• **WHAT IS BEING ASKED**
Scan the listing below for the word "https", then copy each line that has it.

• **STUDY MATERIAL**
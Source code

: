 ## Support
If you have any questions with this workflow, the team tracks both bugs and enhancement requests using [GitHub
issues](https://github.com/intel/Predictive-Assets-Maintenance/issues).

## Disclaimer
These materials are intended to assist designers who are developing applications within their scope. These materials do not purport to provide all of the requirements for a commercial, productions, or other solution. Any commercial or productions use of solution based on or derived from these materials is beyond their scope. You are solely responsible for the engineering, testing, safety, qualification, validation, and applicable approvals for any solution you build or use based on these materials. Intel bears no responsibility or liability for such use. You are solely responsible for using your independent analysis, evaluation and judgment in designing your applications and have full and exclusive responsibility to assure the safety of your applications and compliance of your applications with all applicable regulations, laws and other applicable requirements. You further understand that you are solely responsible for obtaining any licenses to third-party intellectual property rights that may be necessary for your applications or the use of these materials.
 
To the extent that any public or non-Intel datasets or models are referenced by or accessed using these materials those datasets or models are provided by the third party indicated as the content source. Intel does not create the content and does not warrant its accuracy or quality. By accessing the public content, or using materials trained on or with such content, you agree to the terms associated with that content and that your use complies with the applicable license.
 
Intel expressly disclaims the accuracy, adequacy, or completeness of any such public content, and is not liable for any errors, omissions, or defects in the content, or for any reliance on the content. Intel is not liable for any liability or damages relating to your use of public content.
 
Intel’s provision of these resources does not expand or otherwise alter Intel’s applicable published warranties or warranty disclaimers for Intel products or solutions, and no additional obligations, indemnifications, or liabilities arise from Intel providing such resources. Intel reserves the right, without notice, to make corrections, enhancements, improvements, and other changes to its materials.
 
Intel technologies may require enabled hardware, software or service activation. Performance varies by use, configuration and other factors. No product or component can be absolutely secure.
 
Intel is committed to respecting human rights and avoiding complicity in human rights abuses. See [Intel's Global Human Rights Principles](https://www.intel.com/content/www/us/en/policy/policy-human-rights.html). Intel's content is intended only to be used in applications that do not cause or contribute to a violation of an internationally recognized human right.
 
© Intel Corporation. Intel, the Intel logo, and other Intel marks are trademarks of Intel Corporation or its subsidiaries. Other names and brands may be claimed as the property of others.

• **EXERCISE RESPONSE**
issues](https://github.com/intel/Predictive-Assets-Maintenance/issues).
Intel is committed to respecting human rights and avoiding complicity in human rights abuses. See [Intel's Global Human Rights Principles](https://www.intel.com/content/www/us/en/policy/policy-human-rights.html). Intel's content is intended only to be used in applications that do not cause or contribute to a violation of an internationally recognized human right.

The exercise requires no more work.